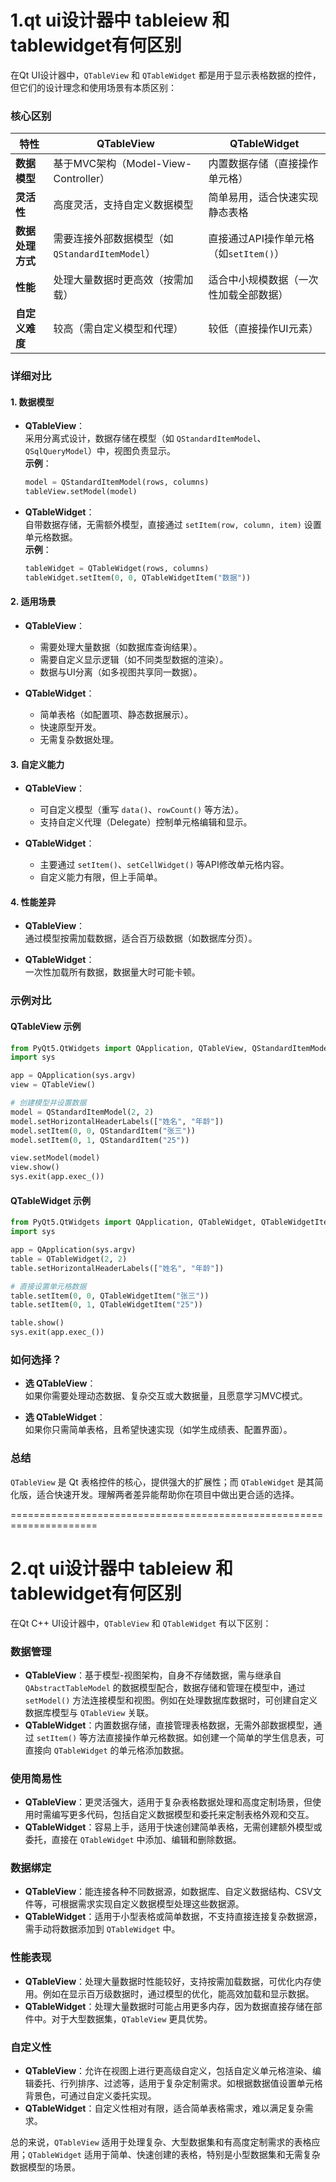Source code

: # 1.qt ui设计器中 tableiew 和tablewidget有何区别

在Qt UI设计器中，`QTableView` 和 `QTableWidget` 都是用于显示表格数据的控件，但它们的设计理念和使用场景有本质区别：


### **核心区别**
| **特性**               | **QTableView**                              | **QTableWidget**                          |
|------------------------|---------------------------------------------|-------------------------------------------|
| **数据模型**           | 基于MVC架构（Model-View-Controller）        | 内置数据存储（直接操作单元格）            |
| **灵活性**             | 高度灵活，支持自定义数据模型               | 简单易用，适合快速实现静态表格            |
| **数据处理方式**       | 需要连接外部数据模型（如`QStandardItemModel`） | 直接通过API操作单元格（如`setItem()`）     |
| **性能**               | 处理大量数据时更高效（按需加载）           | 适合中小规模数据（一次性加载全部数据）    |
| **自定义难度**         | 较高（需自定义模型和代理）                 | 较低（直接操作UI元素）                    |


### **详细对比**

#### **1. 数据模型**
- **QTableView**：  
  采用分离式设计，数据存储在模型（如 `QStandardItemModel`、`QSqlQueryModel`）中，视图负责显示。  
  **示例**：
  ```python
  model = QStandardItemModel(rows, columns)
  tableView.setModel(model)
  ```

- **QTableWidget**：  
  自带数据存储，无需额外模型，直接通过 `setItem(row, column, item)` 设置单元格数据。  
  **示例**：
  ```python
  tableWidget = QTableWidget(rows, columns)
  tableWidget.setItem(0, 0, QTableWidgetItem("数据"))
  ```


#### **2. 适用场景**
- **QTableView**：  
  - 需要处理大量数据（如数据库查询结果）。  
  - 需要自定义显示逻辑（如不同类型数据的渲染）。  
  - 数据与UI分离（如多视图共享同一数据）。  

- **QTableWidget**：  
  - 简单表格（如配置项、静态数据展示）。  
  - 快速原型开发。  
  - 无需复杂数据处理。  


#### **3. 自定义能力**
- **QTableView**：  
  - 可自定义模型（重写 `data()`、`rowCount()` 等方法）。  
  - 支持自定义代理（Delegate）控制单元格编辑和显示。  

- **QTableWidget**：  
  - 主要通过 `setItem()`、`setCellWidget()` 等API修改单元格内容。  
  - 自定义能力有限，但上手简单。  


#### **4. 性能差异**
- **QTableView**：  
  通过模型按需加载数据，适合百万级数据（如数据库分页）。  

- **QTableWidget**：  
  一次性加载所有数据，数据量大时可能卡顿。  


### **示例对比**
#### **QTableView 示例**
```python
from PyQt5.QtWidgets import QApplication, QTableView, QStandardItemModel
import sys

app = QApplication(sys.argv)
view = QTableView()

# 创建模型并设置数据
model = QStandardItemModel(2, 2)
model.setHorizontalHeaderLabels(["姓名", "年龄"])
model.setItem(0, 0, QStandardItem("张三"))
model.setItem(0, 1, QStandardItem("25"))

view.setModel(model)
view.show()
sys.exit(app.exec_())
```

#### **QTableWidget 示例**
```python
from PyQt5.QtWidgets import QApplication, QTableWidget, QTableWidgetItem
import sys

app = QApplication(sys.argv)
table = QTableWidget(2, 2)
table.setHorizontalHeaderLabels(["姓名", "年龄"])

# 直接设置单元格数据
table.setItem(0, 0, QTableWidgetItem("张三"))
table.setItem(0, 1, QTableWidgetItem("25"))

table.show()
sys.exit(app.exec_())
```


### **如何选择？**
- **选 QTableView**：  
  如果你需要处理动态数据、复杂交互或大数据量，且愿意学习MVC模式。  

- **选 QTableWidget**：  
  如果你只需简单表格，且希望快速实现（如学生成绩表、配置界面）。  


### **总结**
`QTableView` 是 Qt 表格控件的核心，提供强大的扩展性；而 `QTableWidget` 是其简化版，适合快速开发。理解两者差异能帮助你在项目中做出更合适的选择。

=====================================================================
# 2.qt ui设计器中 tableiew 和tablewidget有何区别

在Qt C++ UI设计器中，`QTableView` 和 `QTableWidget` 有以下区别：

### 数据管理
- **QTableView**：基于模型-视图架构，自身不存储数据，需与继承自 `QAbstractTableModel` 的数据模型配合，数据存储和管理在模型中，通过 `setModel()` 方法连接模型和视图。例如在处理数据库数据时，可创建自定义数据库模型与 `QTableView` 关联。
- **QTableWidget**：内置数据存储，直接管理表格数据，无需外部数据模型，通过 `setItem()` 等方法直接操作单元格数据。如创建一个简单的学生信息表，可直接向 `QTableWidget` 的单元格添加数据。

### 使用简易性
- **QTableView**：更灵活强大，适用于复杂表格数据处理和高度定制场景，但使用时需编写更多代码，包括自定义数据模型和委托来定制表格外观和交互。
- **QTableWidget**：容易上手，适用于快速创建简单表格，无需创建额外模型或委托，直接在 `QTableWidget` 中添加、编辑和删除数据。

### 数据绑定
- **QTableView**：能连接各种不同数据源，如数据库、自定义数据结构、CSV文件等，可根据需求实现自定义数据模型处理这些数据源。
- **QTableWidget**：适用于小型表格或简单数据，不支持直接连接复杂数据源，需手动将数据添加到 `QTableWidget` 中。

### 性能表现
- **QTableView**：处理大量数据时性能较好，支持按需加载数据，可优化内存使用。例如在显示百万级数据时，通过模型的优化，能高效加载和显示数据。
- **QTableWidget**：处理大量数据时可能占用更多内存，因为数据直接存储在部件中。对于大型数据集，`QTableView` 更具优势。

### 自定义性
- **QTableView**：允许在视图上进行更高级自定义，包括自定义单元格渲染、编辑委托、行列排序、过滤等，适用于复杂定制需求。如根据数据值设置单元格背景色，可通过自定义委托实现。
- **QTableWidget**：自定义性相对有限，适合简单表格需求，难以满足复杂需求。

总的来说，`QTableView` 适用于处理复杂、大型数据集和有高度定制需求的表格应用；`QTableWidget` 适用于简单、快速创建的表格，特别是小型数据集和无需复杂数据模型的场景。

* * *

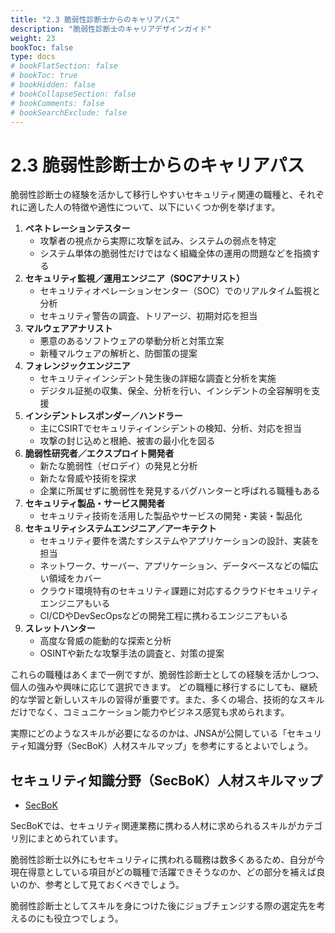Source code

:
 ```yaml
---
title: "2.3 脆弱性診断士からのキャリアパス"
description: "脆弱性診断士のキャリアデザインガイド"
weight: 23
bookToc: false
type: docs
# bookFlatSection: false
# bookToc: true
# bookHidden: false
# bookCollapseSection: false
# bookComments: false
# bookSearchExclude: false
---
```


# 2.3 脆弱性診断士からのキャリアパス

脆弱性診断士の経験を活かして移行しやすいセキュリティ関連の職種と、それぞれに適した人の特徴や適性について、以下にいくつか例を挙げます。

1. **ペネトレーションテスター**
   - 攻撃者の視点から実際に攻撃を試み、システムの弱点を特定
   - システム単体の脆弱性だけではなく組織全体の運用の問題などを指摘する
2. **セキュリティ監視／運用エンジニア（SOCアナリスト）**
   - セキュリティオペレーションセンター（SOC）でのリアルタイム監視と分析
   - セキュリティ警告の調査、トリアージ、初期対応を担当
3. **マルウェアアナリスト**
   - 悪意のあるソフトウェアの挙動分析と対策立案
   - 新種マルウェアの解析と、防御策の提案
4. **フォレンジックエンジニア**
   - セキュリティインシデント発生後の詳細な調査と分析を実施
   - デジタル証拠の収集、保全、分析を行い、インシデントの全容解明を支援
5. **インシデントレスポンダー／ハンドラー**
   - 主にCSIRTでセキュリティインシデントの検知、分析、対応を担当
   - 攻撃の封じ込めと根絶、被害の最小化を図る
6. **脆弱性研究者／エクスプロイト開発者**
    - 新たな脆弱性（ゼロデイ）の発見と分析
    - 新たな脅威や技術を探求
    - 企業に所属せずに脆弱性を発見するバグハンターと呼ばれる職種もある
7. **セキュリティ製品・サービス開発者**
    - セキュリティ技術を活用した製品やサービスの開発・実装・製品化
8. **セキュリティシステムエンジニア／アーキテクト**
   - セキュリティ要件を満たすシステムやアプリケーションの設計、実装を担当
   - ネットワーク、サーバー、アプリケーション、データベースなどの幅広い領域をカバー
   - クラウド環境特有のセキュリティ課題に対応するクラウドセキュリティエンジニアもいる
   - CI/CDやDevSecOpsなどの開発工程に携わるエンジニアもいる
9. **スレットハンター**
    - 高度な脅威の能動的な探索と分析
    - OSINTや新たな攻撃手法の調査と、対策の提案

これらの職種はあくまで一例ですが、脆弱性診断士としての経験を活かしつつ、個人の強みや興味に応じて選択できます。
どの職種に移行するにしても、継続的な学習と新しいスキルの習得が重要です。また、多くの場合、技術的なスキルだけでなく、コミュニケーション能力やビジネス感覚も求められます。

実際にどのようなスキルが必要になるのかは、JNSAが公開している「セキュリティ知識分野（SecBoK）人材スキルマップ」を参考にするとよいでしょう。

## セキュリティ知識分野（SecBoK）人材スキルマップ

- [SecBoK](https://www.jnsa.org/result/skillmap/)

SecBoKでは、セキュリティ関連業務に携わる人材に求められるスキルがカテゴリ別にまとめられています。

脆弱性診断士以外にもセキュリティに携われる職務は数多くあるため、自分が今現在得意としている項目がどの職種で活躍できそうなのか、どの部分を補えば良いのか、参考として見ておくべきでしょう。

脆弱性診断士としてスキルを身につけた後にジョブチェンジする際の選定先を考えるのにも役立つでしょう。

• **PROBLEM STATEMENT**: In the material above, tally the lines that include the word "import" and give only that figure.

• **WRITTEN REPLY**: 4